France unveils sweeping 'middle class' tax reform

14th September 2005, Comments 0 comments

PARIS, Sept 14 (AFP) - The centre-right French government unveiled on Wednesday a landmark income tax reform aimed at helping the middle class, boosting the economy and lowering French rates to average European levels.

PARIS, Sept 14 (AFP) - The centre-right French government unveiled on Wednesday a landmark income tax reform aimed at helping the middle class, boosting the economy and lowering French rates to average European levels.

Promising that "everyone would gain", two key ministers told the newspaper Le Figaro and France Inter radio that a key point was a reduction in the number of tax bands from six to four.

That would reduce the speed at which a rise in income would attract a higher tax.

A second main point was the introduction of a 60 percent ceiling on the total amount of tax paid by any individual in the form of income tax, wealth tax and local taxes.

Economy and Finance Minister Thierry Breton told Le Figaro: "Everyone will gain...the main benefit will be paid by salaried, middle-class workers, those who earn between EUR 1,000 and 3,500 (US $1,230-4,300 dollars) per month." The rates apply per person and not by household.

Breton said on LCI television: "It is the first time that such a deep reform has been made."

Budget Minister Jean-François Copé later told France Inter Radio that a main principle of the reform was fairness. The government was giving priority, after policies to reduce unemployment, to "returning buying power to people".

The government, facing presidential and legislative elections in 2007, was elected on a platform of reform and promised to ease tax and social security charges, high by European standards, towards the European average.

This was part of a strategy to boost the economy and tackle high unemployment while also containing high public spending.

In particular, President Jacques Chirac promised to reduce income tax by a third over five years.

But widespread hostility to reform, and continuing breaches of EU and eurozone spending rules, have caused the government to suspend the tax cut, amounting so far to scarcely 10 percent.

The 'middle class' of voters is widely seen as increasingly important, not just to the economy, but also as an electorate.

Traditionally organised industrial labour is less of a monolithic political force than was the case 25 years ago, and meanwhile the 'middle classes', while growing in number, consider that their living standards have been unduly squeezed.

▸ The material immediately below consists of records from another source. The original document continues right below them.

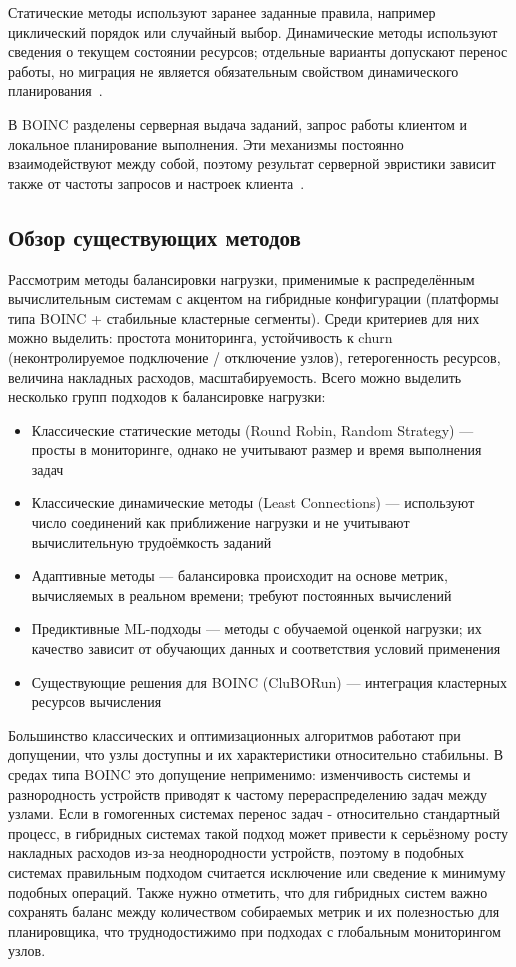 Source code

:\documentclass[a4paper,12pt]{extarticle}
\begin{document}
Статические методы используют заранее заданные правила, например циклический порядок или случайный выбор. Динамические методы используют сведения о текущем состоянии ресурсов; отдельные варианты допускают перенос работы, но миграция не является обязательным свойством динамического планирования~\cite{lb-in-ds}.

В BOINC разделены серверная выдача заданий, запрос работы клиентом и локальное планирование выполнения. Эти механизмы постоянно взаимодействуют между собой, поэтому результат серверной эвристики зависит также от частоты запросов и настроек клиента~\cite{boinc-platform}.

\subsection{Обзор существующих методов}
Рассмотрим методы балансировки нагрузки, применимые к распределённым вычислительным системам с акцентом на гибридные конфигурации (платформы типа BOINC + стабильные кластерные сегменты). Среди критериев для них можно выделить: простота мониторинга, устойчивость к churn (неконтролируемое подключение / отключение узлов), гетерогенность ресурсов, величина накладных расходов, масштабируемость. Всего можно выделить несколько групп подходов к балансировке нагрузки:

\begin{itemize}
    \item Классические статические методы (Round Robin, Random Strategy) — просты в мониторинге, однако не учитывают размер и время выполнения задач
    \item Классические динамические методы (Least Connections) — используют число соединений как приближение нагрузки и не учитывают вычислительную трудоёмкость заданий
    \item Адаптивные методы — балансировка происходит на основе метрик, вычисляемых в реальном времени; требуют постоянных вычислений
    \item Предиктивные ML-подходы — методы с обучаемой оценкой нагрузки; их качество зависит от обучающих данных и соответствия условий применения~\cite{lb-adv}
    \item Существующие решения для BOINC (CluBORun) — интеграция кластерных ресурсов вычисления~\cite{cluborun}
\end{itemize}

Большинство классических и оптимизационных алгоритмов работают при допущении, что узлы доступны и их характеристики относительно стабильны. В средах типа BOINC это допущение неприменимо: изменчивость системы и разнородность устройств приводят к частому перераспределению задач между узлами. Если в гомогенных системах перенос задач - относительно стандартный процесс, в гибридных системах такой подход может привести к серьёзному росту накладных расходов из-за неоднородности устройств, поэтому в подобных системах правильным подходом считается исключение или сведение к минимуму подобных операций. Также нужно отметить, что для гибридных систем важно сохранять баланс между количеством собираемых метрик и их полезностью для планировщика, что труднодостижимо при подходах с глобальным мониторингом узлов.~\cite{lb-in-cloud}
\end{document}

On July 14, Chirac said he wanted to see a resumption of the reductions in 2006. But only about half of adults qualify for income tax, so its reduction raises objections that help should be given first to those on low incomes.

The new tax bands for income tax will range from 5.5 percent to a maximum of 40 percent, replacing a range of 6.83 percent to 48.09 percent.

However, the change will be accompanied by removal of an flat rate reduction of declarable income for all taxpayers.

Copé also said that a special solidarity wealth tax, levied on incomes to help pay for social security and welfare deficits, would not be increased.

Breton said that the total amount any taxpayer could be charged in respect of income tax, wealth tax on assets, and local taxes would be limited to 60 percent of income.

This particular measure is estimated to affect 120,000 wealthier taxpayers, although Breton said that 90 percent of them were at the bottom of the bracket and some might be farmers.

Any alleviation of the solidarity wealth tax is highly controversial. A growing number of voices among supporters of the government object that the tax drives many people with substantial capital, and successful entrepreneurs, abroad, and that some retired farmers with low incomes have to sell land to pay the wealth tax on their property.

But government opponents say a reduction would be an unwarranted benefit for the wealthy.

The reform will also include measures to prevent an estimated 10,000 wealthy taxpayers from accumulating special tax allownaces and loopholes.